* What the task asks *
Taking the lines below one at a time, count those with the string "false" and give the result alone.

(Plain-text document sources)

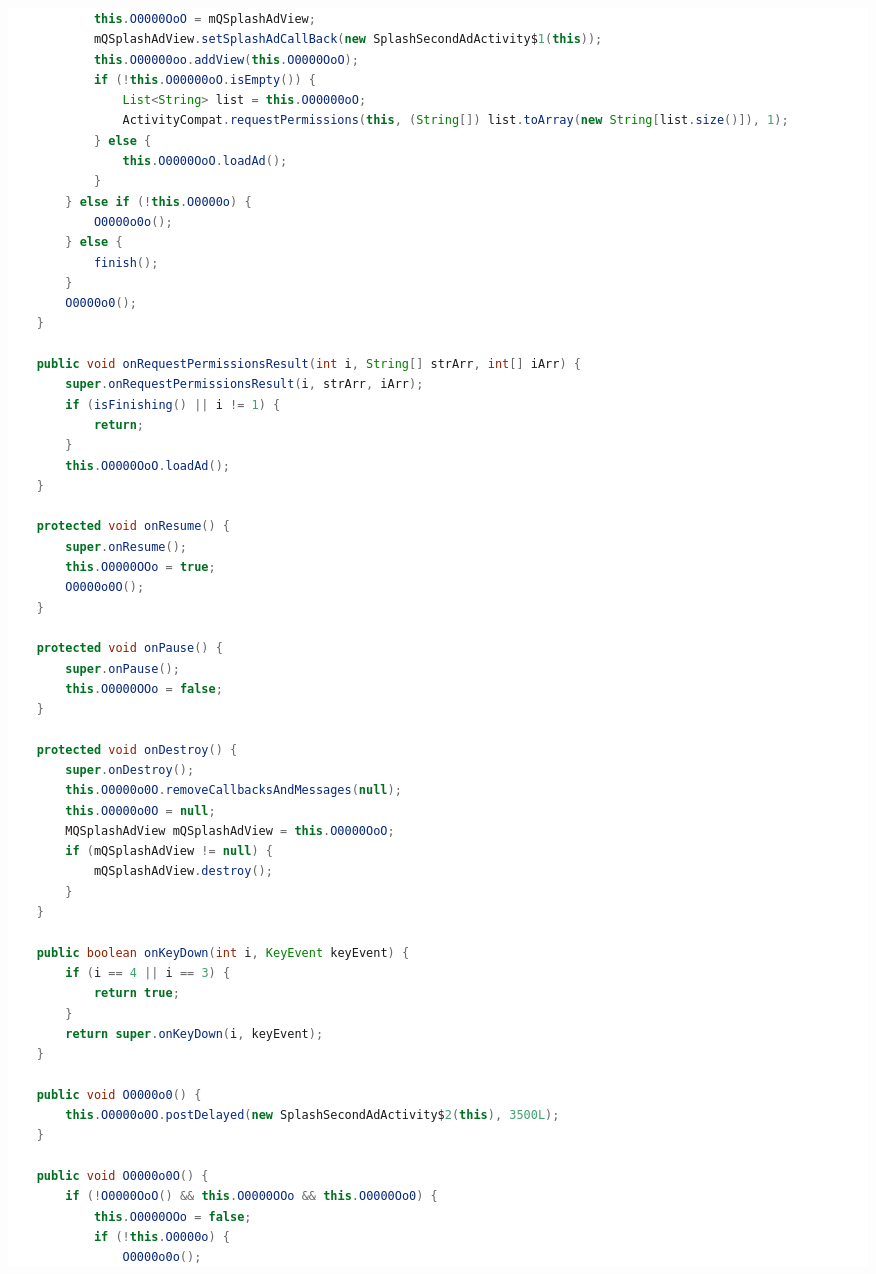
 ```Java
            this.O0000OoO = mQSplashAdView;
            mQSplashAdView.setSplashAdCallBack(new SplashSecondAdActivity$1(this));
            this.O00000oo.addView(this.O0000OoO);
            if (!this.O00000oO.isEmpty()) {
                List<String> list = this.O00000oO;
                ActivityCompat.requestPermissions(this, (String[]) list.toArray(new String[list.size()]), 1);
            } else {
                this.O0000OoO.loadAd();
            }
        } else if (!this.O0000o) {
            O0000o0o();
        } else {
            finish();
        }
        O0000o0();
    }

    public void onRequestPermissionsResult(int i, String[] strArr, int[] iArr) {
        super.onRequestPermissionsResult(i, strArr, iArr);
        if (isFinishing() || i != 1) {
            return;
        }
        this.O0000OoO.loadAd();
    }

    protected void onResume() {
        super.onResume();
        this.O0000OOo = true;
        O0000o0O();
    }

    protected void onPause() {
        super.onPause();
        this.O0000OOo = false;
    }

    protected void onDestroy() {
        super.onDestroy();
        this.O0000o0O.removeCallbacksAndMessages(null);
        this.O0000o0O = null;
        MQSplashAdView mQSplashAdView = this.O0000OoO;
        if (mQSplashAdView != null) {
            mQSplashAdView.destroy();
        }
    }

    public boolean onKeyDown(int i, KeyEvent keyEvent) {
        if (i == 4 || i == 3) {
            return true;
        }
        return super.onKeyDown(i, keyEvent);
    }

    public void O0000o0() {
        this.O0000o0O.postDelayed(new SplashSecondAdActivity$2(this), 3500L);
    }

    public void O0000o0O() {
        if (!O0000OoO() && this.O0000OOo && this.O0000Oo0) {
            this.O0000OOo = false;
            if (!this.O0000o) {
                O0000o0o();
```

* Written answer *
2